Sunday, January 24, 2010

See What Happens When You Get Too Cute?

A dumb, stupid, cutesy-pie 12th-man-in-the-huddle penalty with 19 seconds left ended up costing the Minnesota Vikings their Super Bowl shot. They tried to screw around with the New Orleans defense and they got caught. It forced Brett Favre to throw an ill-advised pass that was intercepted and on came overtime.

I knew the Vikings were dead at that point. We watched them commit suicide in the Superdome.

They destroyed themselves on Sunday in New Orleans. They outplayed the Saints on offense, but committed six fumbles, lost three of them, and Brett Favre was picked off twice.

Another Vikings season ends badly. Another overtime loss in the NFC championship game. It feels like 1998 all over again. And as Garrett Hartley's game-winning field goal was splitting the uprights, I couldn't help but think of a certain night in October 2003 when some guy (whose name escapes me) hit an 11th inning home run off Tim Wakefield to win the AL pennant.

Well, that wraps up another football season.

24 days until pitchers and catchers report.

6 comments:

Ken In San Diego said...

Sorry John! So much for that Vikings/Chargers Super Bowl...

Unknown said...

And all of that running room to set up the victory field goal. What a way to end his career...Again!

BklynSoxFan said...

The year ended badly for both our teams, Ken. Bring on the baseball season!

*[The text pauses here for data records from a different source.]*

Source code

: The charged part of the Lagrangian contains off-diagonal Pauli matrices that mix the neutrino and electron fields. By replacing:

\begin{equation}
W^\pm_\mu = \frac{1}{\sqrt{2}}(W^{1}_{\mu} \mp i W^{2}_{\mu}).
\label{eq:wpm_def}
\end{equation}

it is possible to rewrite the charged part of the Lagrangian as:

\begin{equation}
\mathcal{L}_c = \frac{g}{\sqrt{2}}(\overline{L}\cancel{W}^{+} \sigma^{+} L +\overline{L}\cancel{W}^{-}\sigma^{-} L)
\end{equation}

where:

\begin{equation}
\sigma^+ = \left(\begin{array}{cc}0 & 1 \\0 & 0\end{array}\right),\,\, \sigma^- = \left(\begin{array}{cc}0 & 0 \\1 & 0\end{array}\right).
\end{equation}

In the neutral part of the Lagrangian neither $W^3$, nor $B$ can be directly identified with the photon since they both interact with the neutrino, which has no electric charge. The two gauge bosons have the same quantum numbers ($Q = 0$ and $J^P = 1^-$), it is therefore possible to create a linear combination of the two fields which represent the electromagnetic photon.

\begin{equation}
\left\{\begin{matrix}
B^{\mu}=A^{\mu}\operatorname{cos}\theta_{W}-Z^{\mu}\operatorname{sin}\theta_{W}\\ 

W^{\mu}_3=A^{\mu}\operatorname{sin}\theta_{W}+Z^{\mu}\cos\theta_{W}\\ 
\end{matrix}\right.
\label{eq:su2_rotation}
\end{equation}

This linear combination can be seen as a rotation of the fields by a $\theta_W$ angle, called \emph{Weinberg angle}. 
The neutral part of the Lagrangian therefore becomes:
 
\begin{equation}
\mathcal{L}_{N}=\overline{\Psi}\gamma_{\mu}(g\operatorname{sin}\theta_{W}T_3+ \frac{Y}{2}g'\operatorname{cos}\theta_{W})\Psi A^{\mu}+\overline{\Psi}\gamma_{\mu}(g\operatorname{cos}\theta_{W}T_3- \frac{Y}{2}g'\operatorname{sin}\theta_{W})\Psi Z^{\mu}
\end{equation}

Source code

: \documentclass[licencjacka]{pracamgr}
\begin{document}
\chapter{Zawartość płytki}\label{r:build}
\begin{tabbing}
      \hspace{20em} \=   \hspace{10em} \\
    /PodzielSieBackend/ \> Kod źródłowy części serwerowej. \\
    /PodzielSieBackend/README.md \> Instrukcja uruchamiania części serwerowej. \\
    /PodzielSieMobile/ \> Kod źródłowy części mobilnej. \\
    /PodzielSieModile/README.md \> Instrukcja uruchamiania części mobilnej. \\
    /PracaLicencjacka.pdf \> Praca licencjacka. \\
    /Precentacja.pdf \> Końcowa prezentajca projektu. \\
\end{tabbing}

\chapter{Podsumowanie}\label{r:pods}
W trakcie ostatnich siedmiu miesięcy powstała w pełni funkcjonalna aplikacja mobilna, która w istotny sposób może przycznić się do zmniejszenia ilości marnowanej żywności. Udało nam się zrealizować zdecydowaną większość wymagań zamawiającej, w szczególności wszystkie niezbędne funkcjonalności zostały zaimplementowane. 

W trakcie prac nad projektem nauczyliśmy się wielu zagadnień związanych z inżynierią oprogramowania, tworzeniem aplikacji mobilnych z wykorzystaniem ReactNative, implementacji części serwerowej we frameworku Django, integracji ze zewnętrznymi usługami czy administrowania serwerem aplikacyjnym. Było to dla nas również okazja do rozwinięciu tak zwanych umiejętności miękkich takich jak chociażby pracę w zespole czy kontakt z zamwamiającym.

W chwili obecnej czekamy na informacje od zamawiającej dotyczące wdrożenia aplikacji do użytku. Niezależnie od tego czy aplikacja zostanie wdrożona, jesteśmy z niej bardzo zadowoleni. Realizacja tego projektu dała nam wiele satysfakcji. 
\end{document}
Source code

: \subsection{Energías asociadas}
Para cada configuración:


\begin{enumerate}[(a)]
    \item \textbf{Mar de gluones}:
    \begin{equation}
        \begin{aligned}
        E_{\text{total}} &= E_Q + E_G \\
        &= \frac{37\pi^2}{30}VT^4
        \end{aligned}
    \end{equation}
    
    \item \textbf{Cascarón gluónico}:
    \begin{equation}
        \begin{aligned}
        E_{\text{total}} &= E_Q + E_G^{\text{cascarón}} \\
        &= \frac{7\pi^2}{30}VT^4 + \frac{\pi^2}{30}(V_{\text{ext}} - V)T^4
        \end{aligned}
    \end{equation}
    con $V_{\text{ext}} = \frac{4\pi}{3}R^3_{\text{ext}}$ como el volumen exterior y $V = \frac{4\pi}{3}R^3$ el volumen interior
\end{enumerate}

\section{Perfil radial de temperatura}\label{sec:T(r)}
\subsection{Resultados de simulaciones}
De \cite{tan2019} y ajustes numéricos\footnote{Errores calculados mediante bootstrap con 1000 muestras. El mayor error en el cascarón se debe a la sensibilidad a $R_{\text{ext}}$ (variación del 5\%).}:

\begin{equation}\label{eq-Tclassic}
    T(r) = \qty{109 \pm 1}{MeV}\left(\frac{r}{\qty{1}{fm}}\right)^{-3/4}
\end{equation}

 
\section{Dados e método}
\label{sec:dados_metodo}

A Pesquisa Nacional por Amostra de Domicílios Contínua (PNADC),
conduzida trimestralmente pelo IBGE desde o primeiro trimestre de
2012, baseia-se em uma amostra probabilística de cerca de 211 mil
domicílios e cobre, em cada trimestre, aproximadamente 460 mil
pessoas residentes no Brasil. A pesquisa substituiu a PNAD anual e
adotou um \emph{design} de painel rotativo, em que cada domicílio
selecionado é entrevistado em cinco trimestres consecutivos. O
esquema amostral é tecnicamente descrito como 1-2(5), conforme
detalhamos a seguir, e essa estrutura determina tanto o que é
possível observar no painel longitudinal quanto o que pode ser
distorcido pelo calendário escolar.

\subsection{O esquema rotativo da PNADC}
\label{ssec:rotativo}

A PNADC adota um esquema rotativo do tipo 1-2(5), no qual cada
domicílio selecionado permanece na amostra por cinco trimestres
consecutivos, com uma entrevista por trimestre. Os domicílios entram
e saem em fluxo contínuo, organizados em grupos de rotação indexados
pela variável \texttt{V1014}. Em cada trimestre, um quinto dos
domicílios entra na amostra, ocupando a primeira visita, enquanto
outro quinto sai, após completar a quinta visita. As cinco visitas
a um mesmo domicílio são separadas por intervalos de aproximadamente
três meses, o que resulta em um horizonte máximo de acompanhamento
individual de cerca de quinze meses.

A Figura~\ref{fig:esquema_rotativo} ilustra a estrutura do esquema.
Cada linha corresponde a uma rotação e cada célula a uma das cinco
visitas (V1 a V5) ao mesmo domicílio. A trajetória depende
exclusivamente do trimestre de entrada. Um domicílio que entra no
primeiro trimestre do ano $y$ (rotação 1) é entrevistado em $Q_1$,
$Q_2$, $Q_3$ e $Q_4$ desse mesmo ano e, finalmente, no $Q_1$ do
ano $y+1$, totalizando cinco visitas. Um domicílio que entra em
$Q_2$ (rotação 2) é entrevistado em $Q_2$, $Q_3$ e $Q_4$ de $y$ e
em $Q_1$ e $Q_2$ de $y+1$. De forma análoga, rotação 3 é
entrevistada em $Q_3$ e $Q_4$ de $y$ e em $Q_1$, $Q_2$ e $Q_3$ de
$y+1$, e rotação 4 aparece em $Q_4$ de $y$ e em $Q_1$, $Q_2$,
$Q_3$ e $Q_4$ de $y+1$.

I would bet Favre is back next year, Gary. After all, he did sign a two-year contract...

Michael Leggett said...

Fortunately, Brett doesn't play under that Bleep, Eric(I Know ALL)Mangini, so there's Hope after All:

12 Man Huddle? This is NOT the CFL.

Rick said...

When I look at the replay he did not have as much running room as I originally thought and since his ankle was hurt who knows.

Truck Day awaits

BklynSoxFan said...

I was hoping Favre could have just picked up a few yards to get closer for the FG, but he was clearly not right and forced that ill-advised throw.

The baseball season can't come quick enough for me, Rick.